Catholics are sometimes charged with lack of zeal for evangelism. Our Protestant Evangelical brothers sometimes say that our reliance on the sacramental system of the Church leads us to assume that a person is ‘saved’ and leads us to neglect their need for conversion.
This is an understandable reaction from those who begin with Evangelical Protestant assumptions. For the Evangelical Protestant conversion is a once and done experience. For the Catholic conversion is a way of life. Within the Catholic perspective there may indeed be complacency, but even a marginally catechized Catholic is less likely to be complacent because Catholics are taught to avoid the sin of presumption. In other words, we don’t believe in that recently invented, non Scriptural dogma which has been artifically added to the deposit of faith, the Calvinistic belief in ‘eternal security’.

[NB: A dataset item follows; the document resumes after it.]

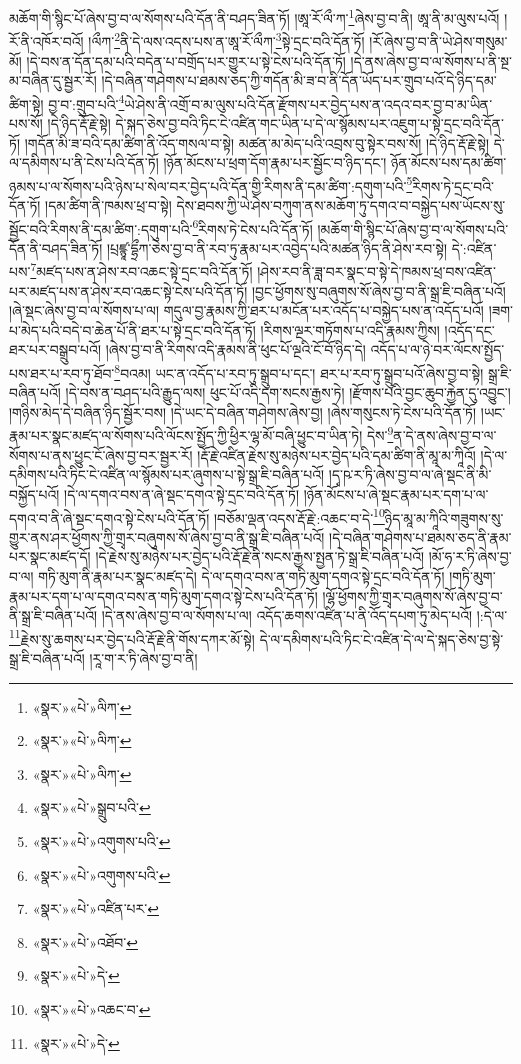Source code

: མཆོག་གི་སྙིང་པོ་ཞེས་བྱ་བ་ལ་སོགས་པའི་དོན་ནི་བཤད་ཟིན་ཏོ། །ཨཱ་རོ་ལྀ་ཀ་\footnote{«སྣར་»«པེ་»ལིཀ་}ཞེས་བྱ་བ་ནི། ཨཱ་ནི་མ་ལུས་པའོ། །རོ་ནི་འཁོར་བའོ། །ལྀཀ་\footnote{«སྣར་»«པེ་»ལིཀ་}ནི་དེ་ལས་འདས་པས་ན་ཨཱ་རོ་ལྀཀ་\footnote{«སྣར་»«པེ་»ལིཀ་}སྟེ་དྲང་བའི་དོན་ཏོ། །རོ་ཞེས་བྱ་བ་ནི་ཡེ་ཤེས་གསུམ་མོ། །དེ་བས་ན་དོན་དམ་པའི་བདེན་པ་བགྲོད་པར་གྱུར་པ་སྟེ་ངེས་པའི་དོན་ཏོ། །དེ་ནས་ཞེས་བྱ་བ་ལ་སོགས་པ་ནི་སྔ་མ་བཞིན་དུ་སྦྱར་རོ། །དེ་བཞིན་གཤེགས་པ་ཐམས་ཅད་ཀྱི་གདོན་མི་ཟ་བ་ནི་དོན་ཡོད་པར་གྲུབ་པའོ་དེ་ཉིད་དམ་ཚིག་སྟེ། བྱ་བ་:གྲུབ་པའི་\footnote{«སྣར་»«པེ་»སྒྲུབ་པའི་}ཡེ་ཤེས་ནི་འགྲོ་བ་མ་ལུས་པའི་དོན་རྫོགས་པར་བྱེད་པས་ན་འདའ་བར་བྱ་བ་མ་ཡིན་པས་སོ། །དེ་ཉིད་རྡོ་རྗེ་སྟེ། དེ་སྐད་ཅེས་བྱ་བའི་ཏིང་ངེ་འཛིན་གང་ཡིན་པ་དེ་ལ་སྙོམས་པར་འཇུག་པ་སྟེ་དྲང་བའི་དོན་ཏོ། །གདོན་མི་ཟ་བའི་དམ་ཚིག་ནི་འོད་གསལ་བ་སྟེ། མཚན་མ་མེད་པའི་འབྲས་བུ་སྟེར་བས་སོ། །དེ་ཉིད་རྡོ་རྗེ་སྟེ། དེ་ལ་དམིགས་པ་ནི་ངེས་པའི་དོན་ཏོ། །ཉོན་མོངས་པ་ཕྲག་དོག་རྣམ་པར་སྦྱོང་བ་ཉིད་དང་། ཉོན་མོངས་པས་དམ་ཚིག་ཉམས་པ་ལ་སོགས་པའི་ཉེས་པ་སེལ་བར་བྱེད་པའི་དོན་གྱི་རིགས་ནི་དམ་ཚིག་:དགུག་པའི་\footnote{«སྣར་»«པེ་»འགུགས་པའི་}རིགས་ཏེ་དྲང་བའི་དོན་ཏོ། །དམ་ཚིག་ནི་ཁམས་ཕྲ་བ་སྟེ། དེས་ཐབས་ཀྱི་ཡེ་ཤེས་བཀུག་ནས་མཆོག་ཏུ་དགའ་བ་བསྐྱེད་པས་ཡོངས་སུ་སྦྱོང་བའི་རིགས་ནི་དམ་ཚིག་:དགུག་པའི་\footnote{«སྣར་»«པེ་»འགུགས་པའི་}རིགས་ཏེ་ངེས་པའི་དོན་ཏོ། །མཆོག་གི་སྙིང་པོ་ཞེས་བྱ་བ་ལ་སོགས་པའི་དོན་ནི་བཤད་ཟིན་ཏོ། །པྲཛྙཱ་དྷྲྀཀ་ཅེས་བྱ་བ་ནི་རབ་ཏུ་རྣམ་པར་འབྱེད་པའི་མཚན་ཉིད་ནི་ཤེས་རབ་སྟེ། དེ་:འཛིན་པས་\footnote{«སྣར་»«པེ་»འཛིན་པར་}མཛད་པས་ན་ཤེས་རབ་འཆང་སྟེ་དྲང་བའི་དོན་ཏོ། །ཤེས་རབ་ནི་ཟླ་བར་སྣང་བ་སྟེ་དེ་ཁམས་ཕྲ་བས་འཛིན་པར་མཛད་པས་ན་ཤེས་རབ་འཆང་སྟེ་ངེས་པའི་དོན་ཏོ། །བྱང་ཕྱོགས་སུ་བཞུགས་སོ་ཞེས་བྱ་བ་ནི་སྒྲ་ཇི་བཞིན་པའོ། །ཞེ་སྡང་ཞེས་བྱ་བ་ལ་སོགས་པ་ལ། གདུལ་བྱ་རྣམས་ཀྱི་ཐར་པ་མངོན་པར་འདོད་པ་བསྐྱེད་པས་ན་འདོད་པའོ། །ཟག་པ་མེད་པའི་བདེ་བ་ཆེན་པོ་ནི་ཐར་པ་སྟེ་དྲང་བའི་དོན་ཏོ། །རིགས་ལྔར་གཏོགས་པ་འདི་རྣམས་ཀྱིས། །འདོད་དང་ཐར་པར་བསྒྲུབ་པའོ། །ཞེས་བྱ་བ་ནི་རིགས་འདི་རྣམས་ནི་ཕུང་པོ་ལྔའི་ངོ་བོ་ཉིད་དེ། འདོད་པ་ལ་ཉེ་བར་ལོངས་སྤྱོད་པས་ཐར་པ་རབ་ཏུ་ཐོབ་\footnote{«སྣར་»«པེ་»འཐོབ་}བའམ། ཡང་ན་འདོད་པ་རབ་ཏུ་སྒྲུབ་པ་དང་། ཐར་པ་རབ་ཏུ་སྒྲུབ་པའོ་ཞེས་བྱ་བ་སྟེ། སྒྲ་ཇི་བཞིན་པའོ། །དེ་བས་ན་བཤད་པའི་རྒྱུད་ལས། ཕུང་པོ་འདི་དག་སངས་རྒྱས་ཏེ། །རྫོགས་པའི་བྱང་ཆུབ་རྐྱེན་དུ་འབྱུང་། །གཉིས་མེད་དེ་བཞིན་ཉིད་སྦྱོར་བས། །དེ་ཡང་དེ་བཞིན་གཤེགས་ཞེས་བྱ། །ཞེས་གསུངས་ཏེ་ངེས་པའི་དོན་ཏོ། །ཡང་རྣམ་པར་སྣང་མཛད་ལ་སོགས་པའི་ལོངས་སྤྱོད་ཀྱི་ཕྱིར་ལྷ་མོ་བཞི་ཕྱུང་བ་ཡིན་ཏེ། དེས་\footnote{«སྣར་»«པེ་»དེ་}ན་དེ་ནས་ཞེས་བྱ་བ་ལ་སོགས་པ་ནས་ཕྱུང་ངོ་ཞེས་བྱ་བར་སྦྱར་རོ། །རྡོ་རྗེ་འཛིན་རྗེས་སུ་མཉེས་པར་བྱེད་པའི་དམ་ཚིག་ནི་མཱ་མ་ཀཱིའོ། །དེ་ལ་དམིགས་པའི་ཏིང་ངེ་འཛིན་ལ་སྙོམས་པར་ཞུགས་པ་སྟེ་སྒྲ་ཇི་བཞིན་པའོ། །དྭ་ཥ་ར་ཏི་ཞེས་བྱ་བ་ལ་ཞེ་སྡང་ནི་མི་བསྐྱོད་པའོ། །དེ་ལ་དགའ་བས་ན་ཞེ་སྡང་དགའ་སྟེ་དྲང་བའི་དོན་ཏོ། །ཉོན་མོངས་པ་ཞེ་སྡང་རྣམ་པར་དག་པ་ལ་དགའ་བ་ནི་ཞེ་སྡང་དགའ་སྟེ་ངེས་པའི་དོན་ཏོ། །བཅོམ་ལྡན་འདས་རྡོ་རྗེ་:འཆང་བ་དེ་\footnote{«སྣར་»«པེ་»འཆང་བ་}ཉིད་མཱ་མ་ཀཱིའི་གཟུགས་སུ་གྱུར་ནས་ཤར་ཕྱོགས་ཀྱི་གྲྭར་བཞུགས་སོ་ཞེས་བྱ་བ་ནི་སྒྲ་ཇི་བཞིན་པའོ། །དེ་བཞིན་གཤེགས་པ་ཐམས་ཅད་ནི་རྣམ་པར་སྣང་མཛད་དོ། །དེ་རྗེས་སུ་མཉེས་པར་བྱེད་པའི་རྡོ་རྗེ་ནི་སངས་རྒྱས་སྤྱན་ཏེ་སྒྲ་ཇི་བཞིན་པའོ། །མོ་ཧ་ར་ཏི་ཞེས་བྱ་བ་ལ། གཏི་མུག་ནི་རྣམ་པར་སྣང་མཛད་དེ། དེ་ལ་དགའ་བས་ན་གཏི་མུག་དགའ་སྟེ་དྲང་བའི་དོན་ཏོ། །གཏི་མུག་རྣམ་པར་དག་པ་ལ་དགའ་བས་ན་གཏི་མུག་དགའ་སྟེ་ངེས་པའི་དོན་ཏོ། །ལྷོ་ཕྱོགས་ཀྱི་གྲྭར་བཞུགས་སོ་ཞེས་བྱ་བ་ནི་སྒྲ་ཇི་བཞིན་པའོ། །དེ་ནས་ཞེས་བྱ་བ་ལ་སོགས་པ་ལ། འདོད་ཆགས་འཛིན་པ་ནི་འོད་དཔག་ཏུ་མེད་པའོ། །:དེ་ལ་\footnote{«སྣར་»«པེ་»དེ་}རྗེས་སུ་ཆགས་པར་བྱེད་པའི་རྡོ་རྗེ་ནི་གོས་དཀར་མོ་སྟེ། དེ་ལ་དམིགས་པའི་ཏིང་ངེ་འཛིན་དེ་ལ་དེ་སྐད་ཅེས་བྱ་སྟེ་སྒྲ་ཇི་བཞིན་པའོ། །རཱ་ག་ར་ཏི་ཞེས་བྱ་བ་ནི།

Catholics are taught about the dangers of mortal sin and the subsequent danger of hell. Catholic priests also believe in these real possibilities and warn their people not to be complacent, and seek always for constant conversion for themselves and their flock. Of course, there are liberal Catholics who veer toward a squishy universalism, and want Jesus to be more of a travelling buddy than the judge eternal, but this is not the formal teaching of the church, nor, in my experience, is it the practice of the majority of pastors or people.
The vast majority of Protestant Evangelicals, on the other hand, do have a formal doctrine that encourages sleepy Christianity. What is more likely to make a Christian complacent–the doctrine of eternal security–which ways that once you’ve ‘accepted Jesus into your heart’ you’ve got your ticket to heaven no matter what you do, or the Catholic belief in the possibility that through one moment of mortal sin your soul may be lost forever?